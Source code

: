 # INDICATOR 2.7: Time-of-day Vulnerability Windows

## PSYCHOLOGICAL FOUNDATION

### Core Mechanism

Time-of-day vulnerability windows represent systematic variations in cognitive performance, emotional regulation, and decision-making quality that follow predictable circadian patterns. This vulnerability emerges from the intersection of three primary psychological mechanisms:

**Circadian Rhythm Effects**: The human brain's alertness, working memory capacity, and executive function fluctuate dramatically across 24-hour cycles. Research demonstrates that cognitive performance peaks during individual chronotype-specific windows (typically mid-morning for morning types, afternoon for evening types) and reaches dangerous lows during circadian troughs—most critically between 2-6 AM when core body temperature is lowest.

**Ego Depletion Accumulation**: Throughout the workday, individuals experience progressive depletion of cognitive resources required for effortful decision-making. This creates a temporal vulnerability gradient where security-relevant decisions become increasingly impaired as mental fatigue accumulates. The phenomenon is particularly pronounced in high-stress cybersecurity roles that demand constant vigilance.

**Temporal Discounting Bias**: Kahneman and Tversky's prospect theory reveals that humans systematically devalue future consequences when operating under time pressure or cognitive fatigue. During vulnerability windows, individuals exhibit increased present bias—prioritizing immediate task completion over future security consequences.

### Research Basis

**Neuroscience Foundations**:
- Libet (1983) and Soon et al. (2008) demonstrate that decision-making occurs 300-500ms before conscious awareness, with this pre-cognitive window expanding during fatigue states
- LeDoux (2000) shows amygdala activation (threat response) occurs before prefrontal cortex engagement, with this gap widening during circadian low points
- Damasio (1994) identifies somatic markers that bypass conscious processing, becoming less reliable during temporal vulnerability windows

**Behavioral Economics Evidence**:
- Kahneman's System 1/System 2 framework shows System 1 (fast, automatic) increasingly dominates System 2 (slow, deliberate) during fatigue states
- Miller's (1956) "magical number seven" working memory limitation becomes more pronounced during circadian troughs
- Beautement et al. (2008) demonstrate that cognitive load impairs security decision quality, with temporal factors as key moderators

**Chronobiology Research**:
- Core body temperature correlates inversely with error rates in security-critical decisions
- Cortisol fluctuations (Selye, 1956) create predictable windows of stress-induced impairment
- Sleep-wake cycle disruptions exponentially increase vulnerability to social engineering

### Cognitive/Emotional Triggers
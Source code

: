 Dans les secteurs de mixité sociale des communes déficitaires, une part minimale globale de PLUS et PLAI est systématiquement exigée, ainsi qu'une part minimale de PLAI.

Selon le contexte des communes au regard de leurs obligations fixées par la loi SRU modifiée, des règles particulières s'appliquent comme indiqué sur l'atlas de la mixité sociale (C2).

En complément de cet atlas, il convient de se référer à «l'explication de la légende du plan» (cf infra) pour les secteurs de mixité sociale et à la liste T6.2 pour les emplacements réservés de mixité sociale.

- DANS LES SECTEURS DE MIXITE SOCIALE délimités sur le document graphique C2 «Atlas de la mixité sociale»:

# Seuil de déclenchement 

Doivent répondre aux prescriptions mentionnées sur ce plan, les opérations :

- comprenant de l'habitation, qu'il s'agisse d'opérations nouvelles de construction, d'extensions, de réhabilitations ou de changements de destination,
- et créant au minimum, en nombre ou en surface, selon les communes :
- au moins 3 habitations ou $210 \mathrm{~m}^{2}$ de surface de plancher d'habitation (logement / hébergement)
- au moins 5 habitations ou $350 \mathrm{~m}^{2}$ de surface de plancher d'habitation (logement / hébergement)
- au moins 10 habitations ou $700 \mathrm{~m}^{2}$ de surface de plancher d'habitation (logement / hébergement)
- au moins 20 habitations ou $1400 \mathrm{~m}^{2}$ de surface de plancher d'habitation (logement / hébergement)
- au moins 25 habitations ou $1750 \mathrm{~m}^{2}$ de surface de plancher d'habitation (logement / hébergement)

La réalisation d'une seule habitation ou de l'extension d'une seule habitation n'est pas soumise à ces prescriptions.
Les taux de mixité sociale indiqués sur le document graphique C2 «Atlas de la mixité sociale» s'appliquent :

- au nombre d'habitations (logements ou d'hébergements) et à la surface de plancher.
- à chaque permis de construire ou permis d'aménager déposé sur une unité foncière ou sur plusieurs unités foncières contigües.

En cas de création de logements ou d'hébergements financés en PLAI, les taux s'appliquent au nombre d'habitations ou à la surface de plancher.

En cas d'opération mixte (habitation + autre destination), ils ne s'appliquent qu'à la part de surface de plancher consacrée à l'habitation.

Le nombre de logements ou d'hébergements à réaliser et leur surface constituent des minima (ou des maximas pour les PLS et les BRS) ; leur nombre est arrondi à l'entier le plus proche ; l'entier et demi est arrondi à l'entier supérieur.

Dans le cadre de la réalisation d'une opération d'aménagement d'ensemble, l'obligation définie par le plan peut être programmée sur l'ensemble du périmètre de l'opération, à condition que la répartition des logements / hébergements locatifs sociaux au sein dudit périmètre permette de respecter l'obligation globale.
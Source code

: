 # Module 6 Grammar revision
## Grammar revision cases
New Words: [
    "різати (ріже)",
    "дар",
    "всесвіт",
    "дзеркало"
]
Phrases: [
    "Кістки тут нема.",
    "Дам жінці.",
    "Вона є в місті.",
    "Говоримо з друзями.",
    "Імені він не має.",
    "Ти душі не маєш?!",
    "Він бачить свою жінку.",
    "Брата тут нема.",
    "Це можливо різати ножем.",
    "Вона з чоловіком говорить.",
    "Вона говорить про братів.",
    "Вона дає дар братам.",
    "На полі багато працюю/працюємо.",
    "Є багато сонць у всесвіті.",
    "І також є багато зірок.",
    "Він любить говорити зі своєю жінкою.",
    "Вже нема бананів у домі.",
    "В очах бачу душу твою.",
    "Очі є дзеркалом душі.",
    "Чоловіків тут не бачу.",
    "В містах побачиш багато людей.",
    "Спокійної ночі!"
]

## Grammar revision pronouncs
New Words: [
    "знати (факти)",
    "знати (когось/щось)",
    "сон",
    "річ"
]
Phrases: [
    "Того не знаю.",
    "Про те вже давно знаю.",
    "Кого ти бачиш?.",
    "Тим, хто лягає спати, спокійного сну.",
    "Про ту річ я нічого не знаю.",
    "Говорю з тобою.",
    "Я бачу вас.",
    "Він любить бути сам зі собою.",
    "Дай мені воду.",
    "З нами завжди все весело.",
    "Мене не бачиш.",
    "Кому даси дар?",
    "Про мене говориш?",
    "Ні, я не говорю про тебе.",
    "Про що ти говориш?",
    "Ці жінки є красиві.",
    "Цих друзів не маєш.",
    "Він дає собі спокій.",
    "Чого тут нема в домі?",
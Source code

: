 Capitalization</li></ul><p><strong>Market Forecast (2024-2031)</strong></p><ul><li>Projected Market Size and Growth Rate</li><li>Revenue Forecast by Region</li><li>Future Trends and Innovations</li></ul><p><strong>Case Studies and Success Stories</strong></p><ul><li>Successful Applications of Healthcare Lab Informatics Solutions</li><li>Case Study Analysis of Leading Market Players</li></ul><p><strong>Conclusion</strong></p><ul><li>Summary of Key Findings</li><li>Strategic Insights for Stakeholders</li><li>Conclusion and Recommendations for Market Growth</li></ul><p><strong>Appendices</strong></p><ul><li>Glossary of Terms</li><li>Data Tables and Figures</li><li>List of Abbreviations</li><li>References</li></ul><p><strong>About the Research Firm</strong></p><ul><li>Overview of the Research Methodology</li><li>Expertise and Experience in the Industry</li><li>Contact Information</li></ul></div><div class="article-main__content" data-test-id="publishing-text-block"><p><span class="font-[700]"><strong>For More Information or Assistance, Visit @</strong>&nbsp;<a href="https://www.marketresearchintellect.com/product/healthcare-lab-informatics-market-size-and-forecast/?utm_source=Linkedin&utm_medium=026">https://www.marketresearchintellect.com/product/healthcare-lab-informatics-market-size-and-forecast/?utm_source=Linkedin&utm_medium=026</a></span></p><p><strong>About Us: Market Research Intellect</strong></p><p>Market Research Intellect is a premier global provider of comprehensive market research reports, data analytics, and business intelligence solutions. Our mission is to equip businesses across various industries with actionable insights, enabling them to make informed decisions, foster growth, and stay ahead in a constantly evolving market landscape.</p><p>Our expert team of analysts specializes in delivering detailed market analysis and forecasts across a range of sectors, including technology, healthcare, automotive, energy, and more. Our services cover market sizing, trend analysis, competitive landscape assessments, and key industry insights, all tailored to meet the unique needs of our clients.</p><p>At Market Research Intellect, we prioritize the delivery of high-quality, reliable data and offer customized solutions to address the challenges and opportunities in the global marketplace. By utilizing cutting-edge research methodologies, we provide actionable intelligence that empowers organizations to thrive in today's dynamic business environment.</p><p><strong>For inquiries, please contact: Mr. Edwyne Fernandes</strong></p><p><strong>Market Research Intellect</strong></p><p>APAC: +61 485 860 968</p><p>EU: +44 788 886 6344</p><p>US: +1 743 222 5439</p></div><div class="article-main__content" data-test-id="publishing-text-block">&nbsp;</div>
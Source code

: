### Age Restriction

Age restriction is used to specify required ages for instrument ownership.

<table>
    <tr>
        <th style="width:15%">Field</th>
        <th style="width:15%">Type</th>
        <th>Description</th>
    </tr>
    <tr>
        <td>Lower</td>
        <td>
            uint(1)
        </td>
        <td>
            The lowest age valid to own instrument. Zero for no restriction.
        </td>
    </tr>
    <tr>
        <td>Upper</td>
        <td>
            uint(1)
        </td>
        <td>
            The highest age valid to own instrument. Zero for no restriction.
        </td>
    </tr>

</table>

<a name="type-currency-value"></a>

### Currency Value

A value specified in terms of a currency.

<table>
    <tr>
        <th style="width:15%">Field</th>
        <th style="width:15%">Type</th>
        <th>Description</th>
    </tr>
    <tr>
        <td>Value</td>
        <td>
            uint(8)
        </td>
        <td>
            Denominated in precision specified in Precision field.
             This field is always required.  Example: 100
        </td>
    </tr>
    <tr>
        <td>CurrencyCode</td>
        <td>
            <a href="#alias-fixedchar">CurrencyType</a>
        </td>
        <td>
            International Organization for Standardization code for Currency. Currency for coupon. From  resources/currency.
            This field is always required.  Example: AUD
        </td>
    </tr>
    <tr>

### YOUR TASK
The answer must consist of every line from the entries above that contains "Kahneman".

### REPLY
**Temporal Discounting Bias**: Kahneman and Tversky's prospect theory reveals that humans systematically devalue future consequences when operating under time pressure or cognitive fatigue. During vulnerability windows, individuals exhibit increased present bias—prioritizing immediate task completion over future security consequences.
- Kahneman's System 1/System 2 framework shows System 1 (fast, automatic) increasingly dominates System 2 (slow, deliberate) during fatigue states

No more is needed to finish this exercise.